▸ PROBLEM TO WORK ON: Repeat the records in full. No pictures belong in the copy.

▸ SOURCE MATERIAL:
● ● ● ● ●

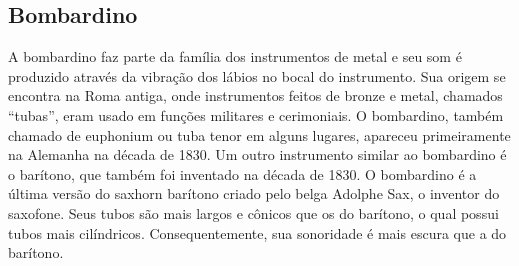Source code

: \subsection*{Bombardino}

A bombardino faz parte da família dos instrumentos de metal
e seu som é produzido através da vibração dos lábios no bocal do
instrumento. Sua origem se encontra na Roma antiga, onde instrumentos
feitos de bronze e metal, chamados ``tubas'', eram usado em funções
militares e cerimoniais. O bombardino, também chamado de euphonium ou
tuba tenor em alguns lugares, apareceu primeiramente na Alemanha na
década de 1830. Um outro instrumento similar ao bombardino é o
barítono, que também foi inventado na década de 1830. O bombardino é a
última versão do saxhorn barítono criado pelo belga Adolphe Sax, o
inventor do saxofone. Seus tubos são mais largos e cônicos que os do
barítono, o qual possui tubos mais cilíndricos. Consequentemente, sua
sonoridade é mais escura que a do barítono.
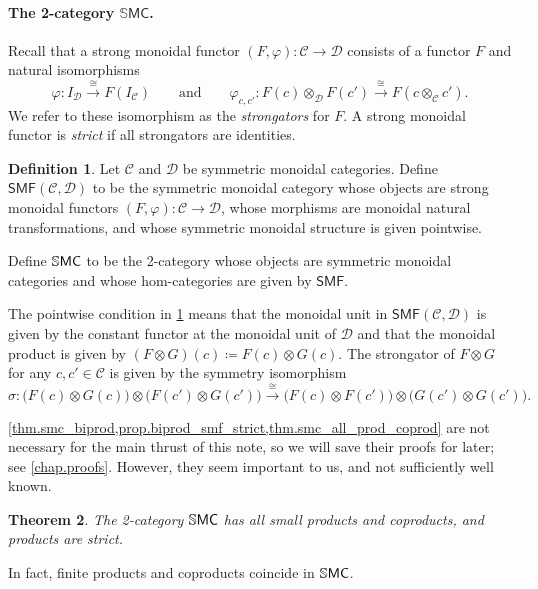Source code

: \documentclass[11pt, oneside, article]{memoir}
\theoremstyle{plain}
\newtheorem{theorem}{Theorem}[chapter]
\theoremstyle{definition}
\newtheorem{definition}[theorem]{Definition}
\theoremstyle{remark}
\newcommand{\cat}[1]{\mathcal{#1}}%
\newcommand{\Cat}[1]{{\mathsf{#1}}}%
\newcommand{\CCat}[1]{\mathbb{\StrLeft{#1}{1}}\Cat{\StrGobbleLeft{#1}{1}}}%
\newcommand{\smf}{\Cat{SMF}}
\newcommand{\ssmc}{\CCat{SMC}}
\newcommand{\To}[1]{\xrightarrow{#1}}
\newcommand{\qqand}{\qquad\text{and}\qquad}
\begin{document}
\paragraph{The 2-category $\mathbb{S}\Cat{MC}$.}
Recall that a strong monoidal functor $(F,\varphi)\colon\cat{C}\to\cat{D}$ consists of a functor $F$ and natural isomorphisms
\[
	\varphi\colon I_{\cat{D}}\To{\cong} F(I_{\cat{C}})
	\qqand
	\varphi_{c,c'}\colon F(c)\otimes_{\cat{D}} F(c')\To{\cong} F(c\otimes_{\cat{C}} c').\]
	We refer to these isomorphism as the \emph{strongators} for $F$. A strong monoidal functor is \emph{strict} if all strongators are identities.

\begin{definition}\label{def.smf}
Let $\cat{C}$ and $\cat{D}$ be symmetric monoidal categories. Define $\smf(\cat{C},\cat{D})$ to be the symmetric monoidal category whose objects are strong monoidal functors $(F,\varphi)\colon\cat{C}\to\cat{D}$, whose morphisms are monoidal natural transformations, and whose symmetric monoidal structure is given pointwise.

Define $\ssmc$ to be the 2-category whose objects are symmetric monoidal categories and whose hom-categories are given by $\smf$.
\end{definition}

The pointwise condition in \cref{def.smf} means that the monoidal unit in $\smf(\cat{C},\cat{D})$ is given by the constant functor at the monoidal unit of $\cat{D}$ and that the monoidal product is given by $(F\otimes G)(c)\coloneqq F(c)\otimes G(c).$ The strongator of $F\otimes G$ for any $c,c'\in\cat{C}$ is given by the symmetry isomorphism
\[
	\sigma\colon
	\big(F(c)\otimes G(c)\big)\otimes\big(F(c')\otimes G(c')\big)
	\To{\cong}
	\big(F(c)\otimes F(c')\big)\otimes\big(G(c')\otimes G(c')\big).
\]

\cref{thm.smc_biprod,prop.biprod_smf_strict,thm.smc_all_prod_coprod} are not necessary for the main thrust of this note, so we will save their proofs for later; see \cref{chap.proofs}. %
However, they seem important to us, and not sufficiently well known. 

\begin{theorem}\label{thm.smc_all_prod_coprod}
The 2-category $\ssmc$ has all small products and coproducts, and products are strict.
\end{theorem}

In fact, finite products and coproducts coincide in $\ssmc$.
\end{document}
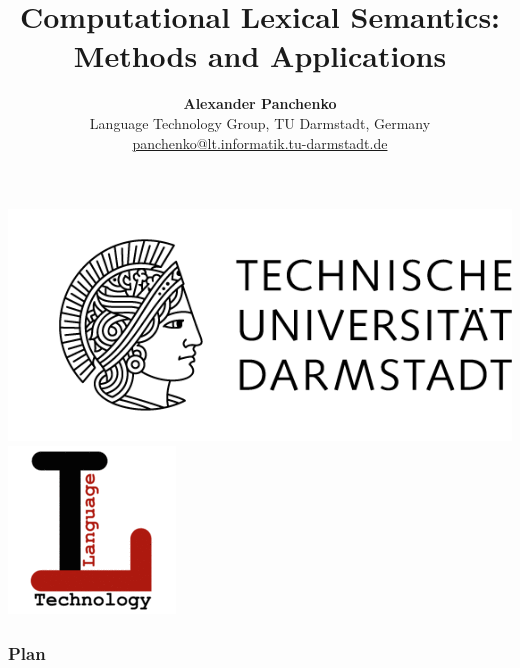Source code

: \documentclass{beamer}
\title[\insertframenumber/\inserttotalframenumber]
{\textbf{Computational Lexical Semantics: \\ Methods and Applications }}
\subtitle{}
\author[Alexander Panchenko]
{\textbf{Alexander Panchenko} \\ Language Technology Group, TU Darmstadt, Germany   \\ { \url{panchenko@lt.informatik.tu-darmstadt.de}  }}
\begin{document}
\begin{frame}
  \titlepage
  \vspace{-0.7cm}
  \begin{center}
    \includegraphics[width=.32\textwidth]{figures/tu} 
    \includegraphics[width=.12\textwidth]{figures/lt} 
    
   \end{center}
  
\end{frame}

\begin{frame}
  \setcounter{tocdepth}{1}
  \frametitle{Plan}
  \tableofcontents
  \setcounter{tocdepth}{2}
\end{frame}




%
%

%



%
%
%
%
\end{document}
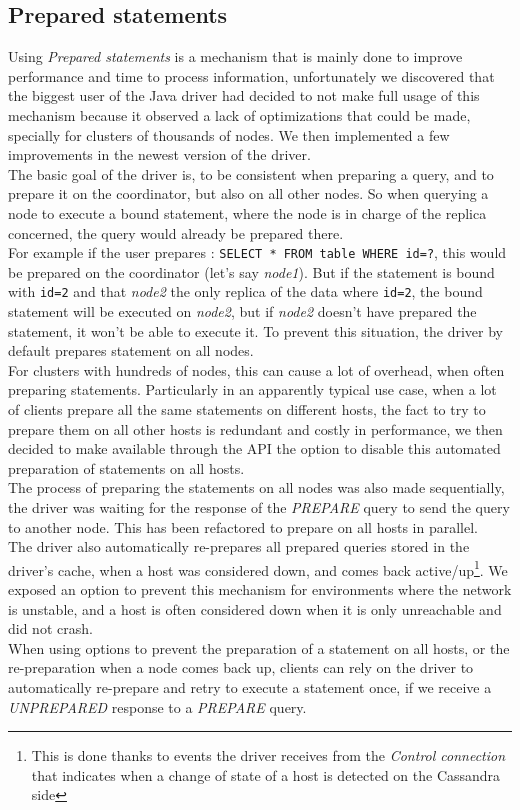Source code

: \documentclass[a4paper]{report}
\begin{document}
\subsection{Prepared statements}
Using \emph{Prepared statements} is a mechanism that is mainly done to improve performance and time to process information, unfortunately we discovered that the biggest user of the Java driver had decided to not make full usage of this mechanism because it observed a lack of optimizations that could be made, specially for clusters of thousands of nodes. We then implemented a few improvements in the newest version of the driver.\\
The basic goal of the driver is, to be consistent when preparing a query, and to prepare it on the coordinator, but also on all other nodes. So when querying a node to execute a bound statement, where the node is in charge of the replica concerned, the query would already be prepared there. \\
For example if the user prepares : \verb;SELECT * FROM table WHERE id=?;, this would be prepared on the coordinator (let's say \emph{node1}). But if the statement is bound with \verb;id=2; and that \emph{node2} the only replica of the data where \verb;id=2;, the bound statement will be executed on \emph{node2}, but if \emph{node2} doesn't have prepared the statement, it won't be able to execute it. To prevent this situation, the driver by default prepares statement on all nodes.\\
For clusters with hundreds of nodes, this can cause a lot of overhead, when often preparing statements. Particularly in an apparently typical use case, when a lot of clients prepare all the same statements on different hosts, the fact to try to prepare them on all other hosts is redundant and costly in performance, we then decided to make available through the API the option to disable this automated preparation of statements on all hosts. \\
The process of preparing the statements on all nodes was also made sequentially, the driver was waiting for the response of the \emph{PREPARE} query to send the query to another node. This has been refactored to prepare on all hosts in parallel.\\
The driver also automatically re-prepares all prepared queries stored in the driver's cache, when a host was considered down, and comes back active/up\footnote{This is done thanks to events the driver receives from the \emph{Control connection} that indicates when a change of state of a host is detected on the Cassandra side}. We exposed an option to prevent this mechanism for environments where the network is unstable, and a host is often considered down when it is only unreachable and did not crash.\\
When using options to prevent the preparation of a statement on all hosts, or the re-preparation when a node comes back up, clients can rely on the driver to automatically re-prepare and retry to execute a statement once, if we receive a \emph{UNPREPARED} response to a \emph{PREPARE} query.
\end{document}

● ● ● ● ●

▸ EXPECTED ANSWER:
Source code

: \subsection*{Bombardino}

A bombardino faz parte da família dos instrumentos de metal
e seu som é produzido através da vibração dos lábios no bocal do
instrumento. Sua origem se encontra na Roma antiga, onde instrumentos
feitos de bronze e metal, chamados ``tubas'', eram usado em funções
militares e cerimoniais. O bombardino, também chamado de euphonium ou
tuba tenor em alguns lugares, apareceu primeiramente na Alemanha na
década de 1830. Um outro instrumento similar ao bombardino é o
barítono, que também foi inventado na década de 1830. O bombardino é a
última versão do saxhorn barítono criado pelo belga Adolphe Sax, o
inventor do saxofone. Seus tubos são mais largos e cônicos que os do
barítono, o qual possui tubos mais cilíndricos. Consequentemente, sua
sonoridade é mais escura que a do barítono.
Source code

: \documentclass[11pt, oneside, article]{memoir}
\theoremstyle{plain}
\newtheorem{theorem}{Theorem}[chapter]
\theoremstyle{definition}
\newtheorem{definition}[theorem]{Definition}
\theoremstyle{remark}
\newcommand{\cat}[1]{\mathcal{#1}}%
\newcommand{\Cat}[1]{{\mathsf{#1}}}%
\newcommand{\CCat}[1]{\mathbb{\StrLeft{#1}{1}}\Cat{\StrGobbleLeft{#1}{1}}}%
\newcommand{\smf}{\Cat{SMF}}
\newcommand{\ssmc}{\CCat{SMC}}
\newcommand{\To}[1]{\xrightarrow{#1}}
\newcommand{\qqand}{\qquad\text{and}\qquad}
\begin{document}
\paragraph{The 2-category $\mathbb{S}\Cat{MC}$.}
Recall that a strong monoidal functor $(F,\varphi)\colon\cat{C}\to\cat{D}$ consists of a functor $F$ and natural isomorphisms
\[
	\varphi\colon I_{\cat{D}}\To{\cong} F(I_{\cat{C}})
	\qqand
	\varphi_{c,c'}\colon F(c)\otimes_{\cat{D}} F(c')\To{\cong} F(c\otimes_{\cat{C}} c').\]
	We refer to these isomorphism as the \emph{strongators} for $F$. A strong monoidal functor is \emph{strict} if all strongators are identities.

\begin{definition}\label{def.smf}
Let $\cat{C}$ and $\cat{D}$ be symmetric monoidal categories. Define $\smf(\cat{C},\cat{D})$ to be the symmetric monoidal category whose objects are strong monoidal functors $(F,\varphi)\colon\cat{C}\to\cat{D}$, whose morphisms are monoidal natural transformations, and whose symmetric monoidal structure is given pointwise.

Define $\ssmc$ to be the 2-category whose objects are symmetric monoidal categories and whose hom-categories are given by $\smf$.
\end{definition}

The pointwise condition in \cref{def.smf} means that the monoidal unit in $\smf(\cat{C},\cat{D})$ is given by the constant functor at the monoidal unit of $\cat{D}$ and that the monoidal product is given by $(F\otimes G)(c)\coloneqq F(c)\otimes G(c).$ The strongator of $F\otimes G$ for any $c,c'\in\cat{C}$ is given by the symmetry isomorphism
\[
	\sigma\colon
	\big(F(c)\otimes G(c)\big)\otimes\big(F(c')\otimes G(c')\big)
	\To{\cong}
	\big(F(c)\otimes F(c')\big)\otimes\big(G(c')\otimes G(c')\big).
\]

\cref{thm.smc_biprod,prop.biprod_smf_strict,thm.smc_all_prod_coprod} are not necessary for the main thrust of this note, so we will save their proofs for later; see \cref{chap.proofs}. %
However, they seem important to us, and not sufficiently well known. 

\begin{theorem}\label{thm.smc_all_prod_coprod}
The 2-category $\ssmc$ has all small products and coproducts, and products are strict.
\end{theorem}

In fact, finite products and coproducts coincide in $\ssmc$.
\end{document}
Source code

: \documentclass{beamer}
\title[\insertframenumber/\inserttotalframenumber]
{\textbf{Computational Lexical Semantics: \\ Methods and Applications }}
\subtitle{}
\author[Alexander Panchenko]
{\textbf{Alexander Panchenko} \\ Language Technology Group, TU Darmstadt, Germany   \\ { \url{panchenko@lt.informatik.tu-darmstadt.de}  }}
\begin{document}
\begin{frame}
  \titlepage
  \vspace{-0.7cm}
  \begin{center}
    \includegraphics[width=.32\textwidth]{figures/tu} 
    \includegraphics[width=.12\textwidth]{figures/lt} 
    
   \end{center}
  
\end{frame}

\begin{frame}
  \setcounter{tocdepth}{1}
  \frametitle{Plan}
  \tableofcontents
  \setcounter{tocdepth}{2}
\end{frame}




%
%

%



%
%
%
%
\end{document}
Source code

: \documentclass[a4paper]{report}
\begin{document}
\subsection{Prepared statements}
Using \emph{Prepared statements} is a mechanism that is mainly done to improve performance and time to process information, unfortunately we discovered that the biggest user of the Java driver had decided to not make full usage of this mechanism because it observed a lack of optimizations that could be made, specially for clusters of thousands of nodes. We then implemented a few improvements in the newest version of the driver.\\
The basic goal of the driver is, to be consistent when preparing a query, and to prepare it on the coordinator, but also on all other nodes. So when querying a node to execute a bound statement, where the node is in charge of the replica concerned, the query would already be prepared there. \\
For example if the user prepares : \verb;SELECT * FROM table WHERE id=?;, this would be prepared on the coordinator (let's say \emph{node1}). But if the statement is bound with \verb;id=2; and that \emph{node2} the only replica of the data where \verb;id=2;, the bound statement will be executed on \emph{node2}, but if \emph{node2} doesn't have prepared the statement, it won't be able to execute it. To prevent this situation, the driver by default prepares statement on all nodes.\\
For clusters with hundreds of nodes, this can cause a lot of overhead, when often preparing statements. Particularly in an apparently typical use case, when a lot of clients prepare all the same statements on different hosts, the fact to try to prepare them on all other hosts is redundant and costly in performance, we then decided to make available through the API the option to disable this automated preparation of statements on all hosts. \\
The process of preparing the statements on all nodes was also made sequentially, the driver was waiting for the response of the \emph{PREPARE} query to send the query to another node. This has been refactored to prepare on all hosts in parallel.\\
The driver also automatically re-prepares all prepared queries stored in the driver's cache, when a host was considered down, and comes back active/up\footnote{This is done thanks to events the driver receives from the \emph{Control connection} that indicates when a change of state of a host is detected on the Cassandra side}. We exposed an option to prevent this mechanism for environments where the network is unstable, and a host is often considered down when it is only unreachable and did not crash.\\
When using options to prevent the preparation of a statement on all hosts, or the re-preparation when a node comes back up, clients can rely on the driver to automatically re-prepare and retry to execute a statement once, if we receive a \emph{UNPREPARED} response to a \emph{PREPARE} query.
\end{document}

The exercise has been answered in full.